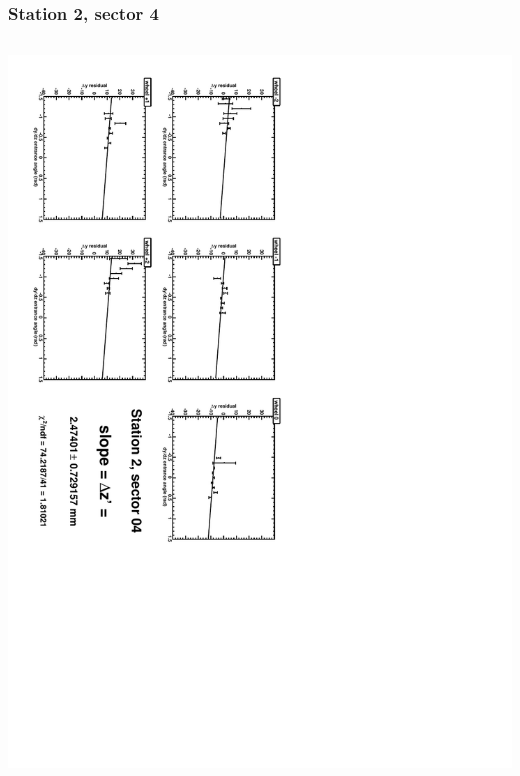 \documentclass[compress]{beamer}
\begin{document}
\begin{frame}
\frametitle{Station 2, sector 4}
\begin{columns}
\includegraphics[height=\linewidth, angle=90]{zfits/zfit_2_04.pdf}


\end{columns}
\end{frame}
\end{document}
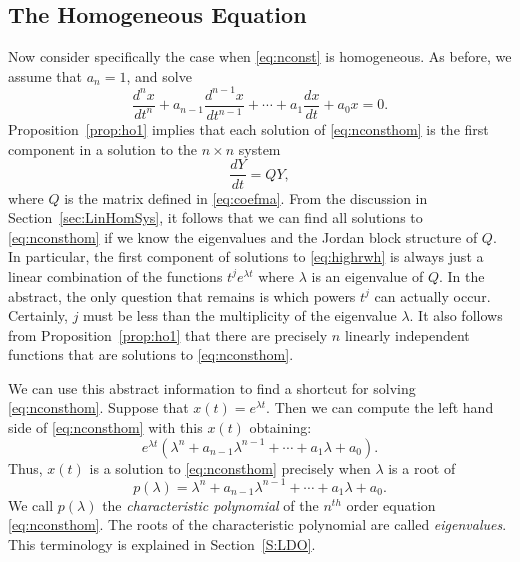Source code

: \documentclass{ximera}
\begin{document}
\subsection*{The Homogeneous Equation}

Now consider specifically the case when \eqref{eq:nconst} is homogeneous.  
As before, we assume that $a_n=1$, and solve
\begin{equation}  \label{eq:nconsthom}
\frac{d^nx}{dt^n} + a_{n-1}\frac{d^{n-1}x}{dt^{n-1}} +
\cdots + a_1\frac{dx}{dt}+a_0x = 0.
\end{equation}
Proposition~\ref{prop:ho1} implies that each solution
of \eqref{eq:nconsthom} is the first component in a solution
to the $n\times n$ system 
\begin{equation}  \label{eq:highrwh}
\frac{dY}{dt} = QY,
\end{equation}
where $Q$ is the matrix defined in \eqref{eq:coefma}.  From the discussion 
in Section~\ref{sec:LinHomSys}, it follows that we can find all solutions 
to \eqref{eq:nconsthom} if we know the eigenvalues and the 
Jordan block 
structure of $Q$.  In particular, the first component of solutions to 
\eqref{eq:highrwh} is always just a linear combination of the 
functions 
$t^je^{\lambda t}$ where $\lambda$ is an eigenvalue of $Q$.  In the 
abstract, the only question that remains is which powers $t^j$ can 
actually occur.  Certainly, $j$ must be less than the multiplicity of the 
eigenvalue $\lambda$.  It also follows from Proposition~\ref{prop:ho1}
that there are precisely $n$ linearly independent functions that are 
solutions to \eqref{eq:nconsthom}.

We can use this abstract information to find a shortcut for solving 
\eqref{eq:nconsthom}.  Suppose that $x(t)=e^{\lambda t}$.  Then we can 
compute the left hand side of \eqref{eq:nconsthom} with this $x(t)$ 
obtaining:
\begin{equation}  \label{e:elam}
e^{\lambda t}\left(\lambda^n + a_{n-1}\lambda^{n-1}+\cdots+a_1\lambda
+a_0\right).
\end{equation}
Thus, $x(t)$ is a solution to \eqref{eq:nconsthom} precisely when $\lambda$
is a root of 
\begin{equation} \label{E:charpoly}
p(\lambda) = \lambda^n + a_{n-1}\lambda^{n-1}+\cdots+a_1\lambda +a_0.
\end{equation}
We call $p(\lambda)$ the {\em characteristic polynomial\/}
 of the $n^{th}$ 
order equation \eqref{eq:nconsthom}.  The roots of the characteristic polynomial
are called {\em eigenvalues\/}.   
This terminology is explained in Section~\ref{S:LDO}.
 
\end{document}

Your goal: All lines in the preceding records that hold the word "label" need to be copied.

Solution for this task:
\begin{equation}  \label{eq:nconsthom}
\begin{equation}  \label{eq:highrwh}
\begin{equation}  \label{e:elam}
\begin{equation} \label{E:charpoly}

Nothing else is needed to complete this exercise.